UHMS has 15 approved uses for HBOT as of 2025:

1. Air or gas embolism;
2. Carbon monoxide poisoning including that complicated by cyanide poisoning;
3. Clostridal myositis and myonecrosis (gas gangrene);
4. Crush injury, compartment syndrome, and other acute traumatic ischemias;
5. Decompression sickness;
6. Central retinal artery occlusion and enhancement of healing in selected problem wounds due to insufficient arterial blood flow, including the diabetic foot;
7. Exceptional blood loss (anemia);
8. Intracranial abscess;
9. Necrotizing soft tissue infections (necrotizing fasciitis);
10. Osteomyelitis (refractory);
11. Delayed radiation injury (soft tissue and bony necrosis);
12. Skin grafts and flaps (compromised);
13. Thermal burns (early);
14. Idiopathic sudden sensorineural hearing loss;
15. Avascular necrosis

== Training ==
Medical training in Hyperbaric Medicine occurs through a post graduate medical fellowship. Hyperbaric medicine fellowships in the United States are approved by the Accreditation Council for Graduate Medical Education (ACGME) under the American Board of Preventive Medicine (ABPM), the American Board of Emergency Medicine (ABEM), and by the American Osteopathic Association under the American Osteopathic Association Bureau of Osteopathic Specialists (AOABOS). The UHMS provides a certificate of added qualification (CAQ) for physicians with an unrestricted license to practice medicine and for limited licensed practitioners, at the completion of the Program for Advanced Training in Hyperbaric Medicine (PATH).

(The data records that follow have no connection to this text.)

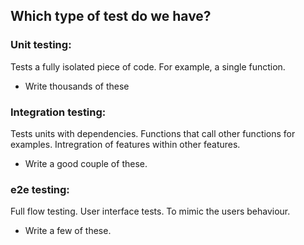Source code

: ## Which type of test do we have?

### Unit testing:

Tests a fully isolated piece of code. For example, a single function.
- Write thousands of these

### Integration testing:

Tests units with dependencies. Functions that call other functions for examples. Intregration of features within other features.
- Write a good couple of these.

### e2e testing:

Full flow testing. User interface tests. To mimic the users behaviour.
- Write a few of these.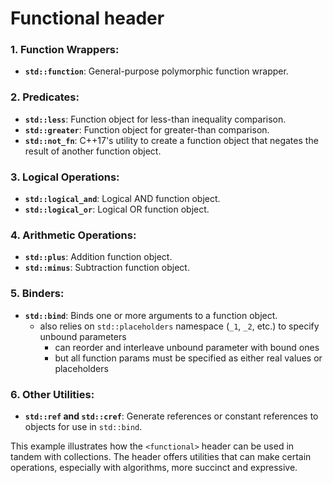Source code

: # Functional header

### 1. Function Wrappers:
- **`std::function`**: General-purpose polymorphic function wrapper.

### 2. Predicates:
- **`std::less`**: Function object for less-than inequality comparison.
- **`std::greater`**: Function object for greater-than comparison.
- **`std::not_fn`**: C++17's utility to create a function object that negates the result of another function object.

### 3. Logical Operations:
- **`std::logical_and`**: Logical AND function object.
- **`std::logical_or`**: Logical OR function object.

### 4. Arithmetic Operations:
- **`std::plus`**: Addition function object.
- **`std::minus`**: Subtraction function object.

### 5. Binders:
- **`std::bind`**: Binds one or more arguments to a function object.
  - also relies on `std::placeholders` namespace (`_1`, `_2`, etc.) to specify unbound parameters
    - can reorder and interleave unbound parameter with bound ones
    - but all function params must be specified as either real values or placeholders

### 6. Other Utilities:
- **`std::ref` and `std::cref`**: Generate references or constant references to objects for use in `std::bind`.

This example illustrates how the `<functional>` header can be used in tandem with collections. The header offers utilities that can make certain operations, especially with algorithms, more succinct and expressive.
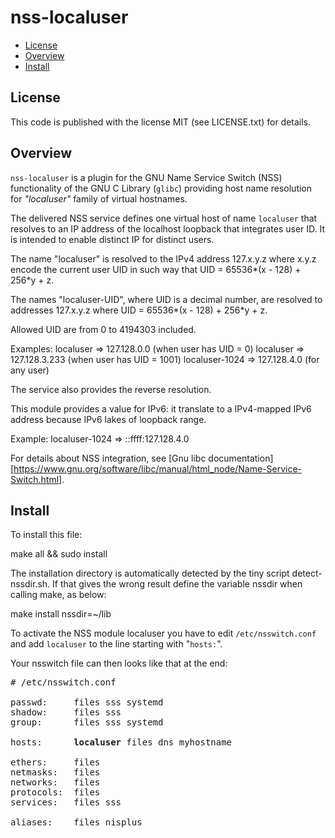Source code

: # nss-localuser

- [License](#license)
- [Overview](#overview)
- [Install](#documentation)

## License

This code is published with the license MIT (see LICENSE.txt) for details.

## Overview

`nss-localuser` is a plugin for the GNU Name Service Switch (NSS)
functionality of the GNU C Library (`glibc`) providing host name
resolution for *"localuser"* family of virtual hostnames.

The delivered NSS service defines one virtual host of name `localuser`
that resolves to an IP address of the localhost loopback that integrates
user ID. It is intended to enable distinct IP for distinct users.

The name "localuser" is resolved to the IPv4 address 127.x.y.z
where x.y.z encode the current user UID in such way that
UID = 65536*(x - 128) + 256*y + z.

The names "localuser-UID", where UID is a decimal number, are resolved
to addresses 127.x.y.z where UID = 65536*(x - 128) + 256*y + z.

Allowed UID are from 0 to 4194303 included.

Examples:
  localuser      => 127.128.0.0   (when user has UID = 0)
  localuser      => 127.128.3.233 (when user has UID = 1001)
  localuser-1024 => 127.128.4.0   (for any user)

The service also provides the reverse resolution.

This module provides a value for IPv6: it translate to a IPv4-mapped IPv6 address
because IPv6 lakes of loopback range.

Example: localuser-1024 => ::ffff:127.128.4.0

For details about NSS integration, see
[Gnu libc documentation][https://www.gnu.org/software/libc/manual/html_node/Name-Service-Switch.html].

## Install

To install this file:

 make all && sudo install 

The installation directory is automatically detected by the tiny
script detect-nssdir.sh. If that gives the wrong result define the
variable nssdir when calling make, as below:

 make install nssdir=~/lib

To activate the NSS module localuser you have to edit
`/etc/nsswitch.conf` and add `localuser` to the
line starting with "`hosts:`".

Your nsswitch file can then looks like that at the end:

<pre># /etc/nsswitch.conf

passwd:     files sss systemd
shadow:     files sss
group:      files sss systemd

hosts:      <b>localuser</b> files dns myhostname

ethers:     files
netmasks:   files
networks:   files
protocols:  files
services:   files sss

aliases:    files nisplus
</pre>

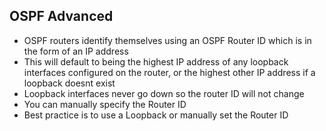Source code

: ## OSPF Advanced 

* OSPF routers identify themselves using an OSPF Router ID which is in the form of an IP address 
* This will default to being the highest IP address of any loopback interfaces configured on the router, or the highest other IP address if a loopback doesnt exist
* Loopback interfaces never go down so the router ID will not change
* You can manually specify the Router ID
* Best practice is to use a Loopback or manually set the Router ID 

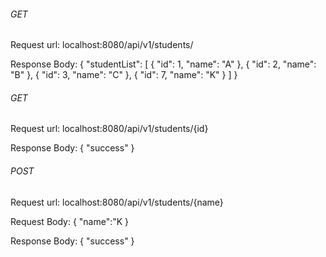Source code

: ###### GET
Request url: localhost:8080/api/v1/students/

Response Body:
{
    "studentList": [
        {
            "id": 1,
            "name": "A"
        },
        {
            "id": 2,
            "name": "B"
        },
        {
            "id": 3,
            "name": "C"
        },
        {
            "id": 7,
            "name": "K"
        }
    ]
}


###### GET
Request url: localhost:8080/api/v1/students/{id}

Response Body:
{
  "success"
}



###### POST

Request url: localhost:8080/api/v1/students/{name}

Request Body:
{
  "name":"K
}

Response Body:
{
  "success"
}


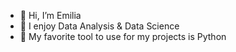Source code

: - 👋 Hi, I’m Emilia
- 👀 I enjoy Data Analysis & Data Science
- 🌱 My favorite tool to use for my projects is Python
<!---
homoamikus/homoamikus is a ✨ special ✨ repository because its `README.md` (this file) appears on your GitHub profile.
You can click the Preview link to take a look at your changes.
--->
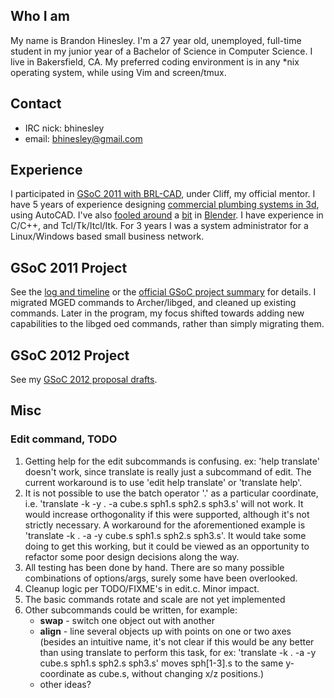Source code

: ## Who I am

My name is Brandon Hinesley. I'm a 27 year old, unemployed, full-time
student in my junior year of a Bachelor of Science in Computer Science.
I live in Bakersfield, CA. My preferred coding environment is in any
\*nix operating system, while using Vim and screen/tmux.

## Contact

-   IRC nick: bhinesley
-   email: [bhinesley@gmail.com](mailto:bhinesley+brlcad@gmail.com)

## Experience

I participated in [GSoC 2011 with
BRL-CAD](#GSoC_2011_Project "wikilink"), under Cliff, my official
mentor. I have 5 years of experience designing [commercial plumbing
systems in
3d](https://picasaweb.google.com/lh/photo/_dWpWLr1esGb16X7_4DlNHMyrgI048JfNwPx7Dl9cn0?feat=directlink),
using AutoCAD. I've also [fooled
around](https://picasaweb.google.com/lh/photo/uy-_CFMyTMVmso32iUyjV9MTjNZETYmyPJy0liipFm0?feat=directlink)
a
[bit](https://picasaweb.google.com/lh/photo/HAuEHnoczzi-NEM0Gs5fM9MTjNZETYmyPJy0liipFm0?feat=directlink)
in
[Blender](https://picasaweb.google.com/lh/photo/RtLNLlTFSzjZHFWkb3lbZtMTjNZETYmyPJy0liipFm0?feat=directlink).
I have experience in C/C++, and Tcl/Tk/Itcl/Itk. For 3 years I was a
system administrator for a Linux/Windows based small business network.

## GSoC 2011 Project

See the [log and timeline](User:Bhinesley/gsoc2011 "wikilink") or the
[official GSoC project
summary](http://www.google-melange.com/gsoc/project/google/gsoc2011/bhinesley/1000)
for details. I migrated MGED commands to Archer/libged, and cleaned up
existing commands. Later in the program, my focus shifted towards adding
new capabilities to the libged oed commands, rather than simply
migrating them.

## GSoC 2012 Project

See my [GSoC 2012 proposal drafts](User:Bhinesley/gsoc2012 "wikilink").

## Misc

### Edit command, TODO

1.  Getting help for the edit subcommands is confusing. ex: 'help
    translate' doesn't work, since translate is really just a subcommand
    of edit. The current workaround is to use 'edit help translate' or
    'translate help'.
2.  It is not possible to use the batch operator '.' as a particular
    coordinate, i.e. 'translate -k -y . -a cube.s sph1.s sph2.s sph3.s'
    will not work. It would increase orthogonality if this were
    supported, although it's not strictly necessary. A workaround for
    the aforementioned example is 'translate -k . -a -y cube.s sph1.s
    sph2.s sph3.s'. It would take some doing to get this working, but it
    could be viewed as an opportunity to refactor some poor design
    decisions along the way.
3.  All testing has been done by hand. There are so many possible
    combinations of options/args, surely some have been overlooked.
4.  Cleanup logic per TODO/FIXME's in edit.c. Minor impact.
5.  The basic commands rotate and scale are not yet implemented
6.  Other subcommands could be written, for example:
    -   **swap** - switch one object out with another
    -   **align** - line several objects up with points on one or two
        axes (besides an intuitive name, it's not clear if this would be
        any better than using translate to perform this task, for ex:
        'translate -k . -a -y cube.s sph1.s sph2.s sph3.s' moves
        sph\[1-3\].s to the same y-coordinate as cube.s, without
        changing x/z positions.)
    -   other ideas?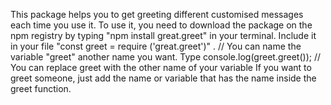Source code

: This package helps you to get greeting different customised messages each time you use it.
To use it, you need to download the package on the npm registry by typing "npm install great.greet" in your terminal.
Include it in your file "const greet = require ('great.greet')" .
// You can name the variable "greet" another name you want.
Type console.log(greet.greet());
// You can replace greet with the other name of your variable
If you want to greet someone, just add the name or variable that has the name inside the greet function.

Training and certification for hyperbaric technology is also offered by the National Board of Diving and Hyperbaric Medical Technology.

== Library ==

The UHMS Charles W. Shilling Library is the largest repository of diving and hyperbaric research and clinical information—current and historical—in the world. The library is located at the Duke University Medical Center (DUMC) Library in Durham, NC. The collection consists of books, journals, reports, workshops, symposia, conference proceedings, and annotated bibliographies spanning the fields of diving, hyperbaric, and marine medicine. There is a small journal and newsletter collection dealing with diving safety and diving medicine. The library has extensive reprint files of articles, cataloged by author, related to diving and hyperbaric medicine and dating back to the 1930s.

Many of the UHMS publications have been scanned and are available online at the Rubicon Research Repository. Other articles can be found in the DUMC Archive finding aids.